Work instruction: The answer must be a bare number: the count of lines below that contain "jump".

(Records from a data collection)

>>>>

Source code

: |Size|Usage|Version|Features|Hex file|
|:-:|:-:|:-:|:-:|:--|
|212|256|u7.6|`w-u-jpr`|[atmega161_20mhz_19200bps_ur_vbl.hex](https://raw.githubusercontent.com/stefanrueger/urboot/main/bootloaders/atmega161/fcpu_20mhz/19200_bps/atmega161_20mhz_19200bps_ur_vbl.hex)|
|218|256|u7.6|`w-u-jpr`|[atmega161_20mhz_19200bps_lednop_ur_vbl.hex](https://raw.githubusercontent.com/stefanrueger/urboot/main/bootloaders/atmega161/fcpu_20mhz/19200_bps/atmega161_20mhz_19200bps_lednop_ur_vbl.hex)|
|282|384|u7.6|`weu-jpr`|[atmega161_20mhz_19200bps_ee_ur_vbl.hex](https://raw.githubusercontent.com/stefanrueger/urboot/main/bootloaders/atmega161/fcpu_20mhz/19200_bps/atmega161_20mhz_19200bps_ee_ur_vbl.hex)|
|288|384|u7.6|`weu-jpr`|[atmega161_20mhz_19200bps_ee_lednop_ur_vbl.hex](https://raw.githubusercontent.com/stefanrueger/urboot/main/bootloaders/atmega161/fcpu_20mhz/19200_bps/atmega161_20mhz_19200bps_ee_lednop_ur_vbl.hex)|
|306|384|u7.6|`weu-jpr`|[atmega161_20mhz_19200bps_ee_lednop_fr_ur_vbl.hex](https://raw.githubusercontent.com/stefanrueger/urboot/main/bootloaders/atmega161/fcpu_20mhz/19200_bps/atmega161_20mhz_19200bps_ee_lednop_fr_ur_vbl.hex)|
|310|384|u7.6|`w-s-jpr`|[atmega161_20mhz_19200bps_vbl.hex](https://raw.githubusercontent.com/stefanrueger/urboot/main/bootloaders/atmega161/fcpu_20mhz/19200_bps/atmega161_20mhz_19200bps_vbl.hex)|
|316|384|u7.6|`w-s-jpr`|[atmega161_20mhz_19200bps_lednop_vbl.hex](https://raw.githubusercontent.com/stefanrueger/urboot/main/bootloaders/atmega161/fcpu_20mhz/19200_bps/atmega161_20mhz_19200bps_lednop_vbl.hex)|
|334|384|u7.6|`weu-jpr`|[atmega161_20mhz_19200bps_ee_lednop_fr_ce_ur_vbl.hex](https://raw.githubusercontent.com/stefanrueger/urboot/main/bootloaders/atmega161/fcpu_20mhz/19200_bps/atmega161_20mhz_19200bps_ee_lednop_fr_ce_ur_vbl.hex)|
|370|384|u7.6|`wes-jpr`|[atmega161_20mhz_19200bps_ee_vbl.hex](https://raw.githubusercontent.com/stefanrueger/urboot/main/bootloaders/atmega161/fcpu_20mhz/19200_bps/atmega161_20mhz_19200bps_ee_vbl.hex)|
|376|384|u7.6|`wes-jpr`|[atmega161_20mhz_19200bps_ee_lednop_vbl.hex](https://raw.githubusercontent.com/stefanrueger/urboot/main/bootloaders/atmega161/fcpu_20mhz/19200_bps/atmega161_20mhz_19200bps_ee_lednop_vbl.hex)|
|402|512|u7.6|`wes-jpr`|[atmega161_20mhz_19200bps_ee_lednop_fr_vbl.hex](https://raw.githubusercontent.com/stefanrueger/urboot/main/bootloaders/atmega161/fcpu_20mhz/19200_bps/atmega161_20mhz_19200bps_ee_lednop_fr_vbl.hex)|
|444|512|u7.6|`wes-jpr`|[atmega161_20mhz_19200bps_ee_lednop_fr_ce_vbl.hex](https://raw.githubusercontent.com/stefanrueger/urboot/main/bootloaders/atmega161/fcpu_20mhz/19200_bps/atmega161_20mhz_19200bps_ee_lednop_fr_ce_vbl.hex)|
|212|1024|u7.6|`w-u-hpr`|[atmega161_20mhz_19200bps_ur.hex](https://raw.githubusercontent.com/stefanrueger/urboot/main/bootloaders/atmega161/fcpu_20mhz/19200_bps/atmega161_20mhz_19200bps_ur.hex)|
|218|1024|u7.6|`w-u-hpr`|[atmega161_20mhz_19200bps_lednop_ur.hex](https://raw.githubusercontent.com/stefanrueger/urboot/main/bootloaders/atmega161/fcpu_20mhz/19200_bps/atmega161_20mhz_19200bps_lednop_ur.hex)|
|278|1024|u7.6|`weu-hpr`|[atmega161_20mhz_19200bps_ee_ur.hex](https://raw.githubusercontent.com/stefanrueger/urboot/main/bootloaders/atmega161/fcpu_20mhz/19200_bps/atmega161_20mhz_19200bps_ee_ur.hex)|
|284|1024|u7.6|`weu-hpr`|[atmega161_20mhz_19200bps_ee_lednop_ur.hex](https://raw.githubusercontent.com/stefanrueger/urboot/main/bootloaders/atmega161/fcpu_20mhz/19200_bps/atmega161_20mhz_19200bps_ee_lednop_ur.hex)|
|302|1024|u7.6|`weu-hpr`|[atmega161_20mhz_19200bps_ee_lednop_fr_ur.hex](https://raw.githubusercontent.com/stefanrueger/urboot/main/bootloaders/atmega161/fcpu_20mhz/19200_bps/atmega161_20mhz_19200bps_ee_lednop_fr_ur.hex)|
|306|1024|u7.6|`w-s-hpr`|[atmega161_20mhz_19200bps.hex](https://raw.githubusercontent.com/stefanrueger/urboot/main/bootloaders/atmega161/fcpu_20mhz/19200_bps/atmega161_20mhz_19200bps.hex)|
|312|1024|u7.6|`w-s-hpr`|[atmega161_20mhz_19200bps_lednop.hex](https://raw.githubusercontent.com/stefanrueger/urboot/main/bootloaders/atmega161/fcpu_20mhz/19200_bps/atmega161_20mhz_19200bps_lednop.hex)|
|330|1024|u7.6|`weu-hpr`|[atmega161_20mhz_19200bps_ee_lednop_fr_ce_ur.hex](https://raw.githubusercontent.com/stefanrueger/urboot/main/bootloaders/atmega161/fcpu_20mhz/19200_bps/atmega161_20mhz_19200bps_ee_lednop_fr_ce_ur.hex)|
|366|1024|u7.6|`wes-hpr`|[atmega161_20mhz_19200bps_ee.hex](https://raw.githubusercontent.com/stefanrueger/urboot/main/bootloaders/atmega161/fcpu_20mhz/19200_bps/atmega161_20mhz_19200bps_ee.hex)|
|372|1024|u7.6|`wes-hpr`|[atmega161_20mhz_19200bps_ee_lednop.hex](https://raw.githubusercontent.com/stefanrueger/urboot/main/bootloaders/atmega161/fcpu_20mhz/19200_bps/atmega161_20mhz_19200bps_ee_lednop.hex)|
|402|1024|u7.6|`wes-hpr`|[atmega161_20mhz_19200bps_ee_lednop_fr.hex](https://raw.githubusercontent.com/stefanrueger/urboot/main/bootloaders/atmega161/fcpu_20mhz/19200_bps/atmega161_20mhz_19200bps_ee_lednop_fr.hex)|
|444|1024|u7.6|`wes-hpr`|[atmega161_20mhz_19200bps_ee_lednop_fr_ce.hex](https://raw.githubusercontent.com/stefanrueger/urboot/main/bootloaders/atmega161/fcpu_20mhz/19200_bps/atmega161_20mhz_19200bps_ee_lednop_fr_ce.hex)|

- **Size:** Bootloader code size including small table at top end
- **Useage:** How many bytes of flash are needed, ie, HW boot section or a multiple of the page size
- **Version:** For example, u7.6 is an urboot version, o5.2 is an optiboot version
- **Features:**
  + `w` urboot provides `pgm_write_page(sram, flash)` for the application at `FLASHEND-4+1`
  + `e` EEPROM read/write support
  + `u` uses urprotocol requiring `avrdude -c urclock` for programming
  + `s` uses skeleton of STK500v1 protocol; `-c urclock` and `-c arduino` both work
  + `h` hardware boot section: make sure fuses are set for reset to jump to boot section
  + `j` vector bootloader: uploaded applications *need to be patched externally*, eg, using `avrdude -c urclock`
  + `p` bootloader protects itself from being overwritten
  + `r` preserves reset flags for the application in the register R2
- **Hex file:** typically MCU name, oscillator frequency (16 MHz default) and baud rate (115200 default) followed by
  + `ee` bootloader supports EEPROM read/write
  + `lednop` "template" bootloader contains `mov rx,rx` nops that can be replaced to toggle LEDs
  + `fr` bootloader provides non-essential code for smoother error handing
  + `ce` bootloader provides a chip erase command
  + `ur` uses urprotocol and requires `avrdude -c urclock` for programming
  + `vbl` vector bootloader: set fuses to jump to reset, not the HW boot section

<<<<

Your solution: 2